The one-year program, called Western Wellness--Improving on a Good Thing, was launched in March and will run through March 2007. It is being offered through and managed by Holtyn & Associates, a health promotion consulting firm in Kalamazoo that provides science-based, well-implemented and periodically evaluated worksite wellness programs.
Western Wellness is a confidential, voluntary program that has been customized for WMU. The free program helps people set achievable as well as measurable goals, based on their individual physical, emotional and mental health needs and preferences. It also is designed to consolidate information about all of the university's wellness-related services and resources, making this information easier to locate and use.
Jen Bailey, coordinator of fitness programs in University Recreation, is serving as chair of the 11-member committee of WMU employees who have volunteered to oversee Western Wellness during the pilot period.
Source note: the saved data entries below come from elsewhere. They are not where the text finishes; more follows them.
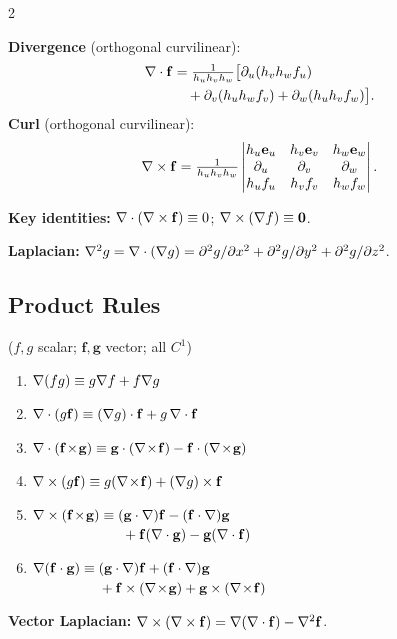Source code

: \documentclass[10pt,a4paper]{article}
\newcommand{\vf}{\mathbf{f}}
\newcommand{\vg}{\mathbf{g}}
\newcommand{\eu}{\mathbf{e}_u}
\newcommand{\ev}{\mathbf{e}_v}
\newcommand{\ew}{\mathbf{e}_w}
\begin{document}
\begin{multicols}{2}
\begin{defbox}
\textbf{Divergence} (orthogonal curvilinear):
\begin{align*}
  \bnabla\cdot\vf &= \tfrac{1}{h_uh_vh_w}
     \bigl[\partial_u(h_vh_wf_u)\\
     &\quad+\partial_v(h_uh_wf_v)
     +\partial_w(h_uh_vf_w)\bigr].
\end{align*}
\textbf{Curl} (orthogonal curvilinear):
\[
  \bnabla\times\vf = \tfrac{1}{h_uh_vh_w}
  \begin{vmatrix}
    h_u\eu & h_v\ev & h_w\ew\\
    \partial_u & \partial_v & \partial_w\\
    h_uf_u & h_vf_v & h_wf_w
  \end{vmatrix}.
\]

\textbf{Key identities:}
$\bnabla\cdot(\bnabla\times\vf)\equiv 0$;\quad
$\bnabla\times(\bnabla f)\equiv\mathbf{0}$.

\textbf{Laplacian:}
$\bnabla^2g=\bnabla\cdot(\bnabla g)
 =\partial^2g/\partial x^2
  +\partial^2g/\partial y^2
  +\partial^2g/\partial z^2$.
\end{defbox}

\subsection{Product Rules}
\noindent($f,g$ scalar; $\vf,\vg$ vector; all $C^1$)
\begin{enumerate}[label=(\roman*)]
  \item $\bnabla(fg)\equiv g\bnabla f+f\bnabla g$
  \item $\bnabla\cdot(g\vf)\equiv(\bnabla g)\cdot\vf+g\,\bnabla\cdot\vf$
  \item $\bnabla\cdot(\vf\!\times\!\vg)\equiv\vg\cdot(\bnabla\!\times\!\vf)-\vf\cdot(\bnabla\!\times\!\vg)$
  \item $\bnabla\times(g\vf)\equiv g(\bnabla\!\times\!\vf)+(\bnabla g)\times\vf$
  \item $\bnabla\times(\vf\!\times\!\vg)\equiv(\vg\cdot\bnabla)\vf-(\vf\cdot\bnabla)\vg$\\
        $\hphantom{\bnabla\times(\vf\times\vg)\equiv{}}+\vf(\bnabla\cdot\vg)-\vg(\bnabla\cdot\vf)$
  \item $\bnabla(\vf\cdot\vg)\equiv(\vg\cdot\bnabla)\vf+(\vf\cdot\bnabla)\vg$\\
        $\hphantom{\bnabla(\vf\cdot\vg)\equiv{}}+\vf\times(\bnabla\!\times\!\vg)+\vg\times(\bnabla\!\times\!\vf)$
\end{enumerate}
\textbf{Vector Laplacian:}
$\bnabla\times(\bnabla\times\vf)=\bnabla(\bnabla\cdot\vf)-\bnabla^2\vf$.


\end{multicols}
\end{document}
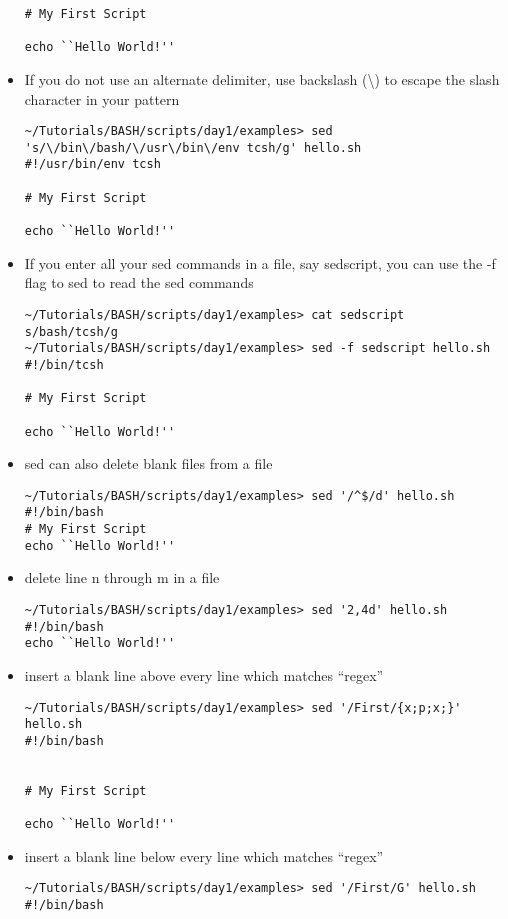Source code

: \documentclass[10pt,t]{beamer}
\begin{document}
\begin{frame}
\begin{itemize}
\begin{lstlisting}[style=LINUX]
# My First Script

echo ``Hello World!''
      \end{lstlisting}
      \framebreak
    \item If you do not use an alternate delimiter, use backslash (\textbackslash) to escape the slash character in your pattern
      \begin{lstlisting}[style=LINUX]
~/Tutorials/BASH/scripts/day1/examples> sed 's/\/bin\/bash/\/usr\/bin\/env tcsh/g' hello.sh 
#!/usr/bin/env tcsh

# My First Script

echo ``Hello World!''
      \end{lstlisting}
    \item If you enter all your sed commands in a file, say sedscript, you can use the -f flag to sed to read the sed commands
      \begin{lstlisting}[style=LINUX]
~/Tutorials/BASH/scripts/day1/examples> cat sedscript
s/bash/tcsh/g
~/Tutorials/BASH/scripts/day1/examples> sed -f sedscript hello.sh 
#!/bin/tcsh

# My First Script

echo ``Hello World!''
      \end{lstlisting}
    \item sed can also delete blank files from a file
      \begin{lstlisting}[style=LINUX]
~/Tutorials/BASH/scripts/day1/examples> sed '/^$/d' hello.sh 
#!/bin/bash
# My First Script
echo ``Hello World!''
      \end{lstlisting}
    \item delete line n through m in a file
      \begin{lstlisting}[style=LINUX]
~/Tutorials/BASH/scripts/day1/examples> sed '2,4d' hello.sh 
#!/bin/bash
echo ``Hello World!''
      \end{lstlisting}
      \framebreak
      \item insert a blank line above every line which matches ``regex''
        \begin{lstlisting}[style=LINUX]
~/Tutorials/BASH/scripts/day1/examples> sed '/First/{x;p;x;}' hello.sh 
#!/bin/bash


# My First Script

echo ``Hello World!''
        \end{lstlisting}
      \item insert a blank line below every line which matches ``regex''
        \begin{lstlisting}[style=LINUX]
~/Tutorials/BASH/scripts/day1/examples> sed '/First/G' hello.sh 
#!/bin/bash


\end{lstlisting}
\end{itemize}
\end{frame}
\end{document}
"Our goal is to give faculty and staff the tools and knowledge they need to take better advantage of the programs and resources already available on campus," Bailey says. "We want to encourage individuals to pursue a lifestyle of wellness, leading us toward a healthier campus community."
The Western Wellness health benefit has been approved for 500 participants during the pilot period, and 340 people are already taking advantage of the program.
"With growing health care costs across the nation, the need to address health care issues has become crucial," Bailey says. "Issues plaguing rising health care costs locally revolve around obesity levels, stress, and diabetes and various other physical aliments."
A key feature of Western Wellness is its individual focus. Participants decide what areas they want to zero in on, then work with a consultant to create a personalized wellness plan.
The consultant not only provides hints and guidelines participants can to follow to achieve their goals, but also contacts participants every six months to monitor progress and provide ongoing support and encouragement.
To begin the program, faculty and staff complete a five-minute online health survey questionnaire and take part in a 30-minute on-site wellness screening session.
During the screening session, a degreed health professional takes cholesterol, blood pressure and other common health-related measurements and assesses participants' fitness levels. Before walking out the door, participants meet with a wellness consultant and, using the information just collected, develop their personalized wellness plan.
Bailey notes that participants access their wellness data via their own secured Web sites. WMU does not have access to anyone's data, nor does it keep a list of program participants.
She adds that participants can also tailor the program to fit their personalities and work schedules. For instance, they can pursue their goals independently or exercise in groups, and use only a few of WMU's existing resources or join Zest for Life, the West Hills Athletic Club and many other currently offered programs.
"Through Western Wellness, we're learning healthier habits and improving our overall health," Bailey says. "The really neat thing is that this is a guided self-help program, so we get to go at our own pace, and we can monitor our personal progress by repeating the health questionnaire and the health screening tests."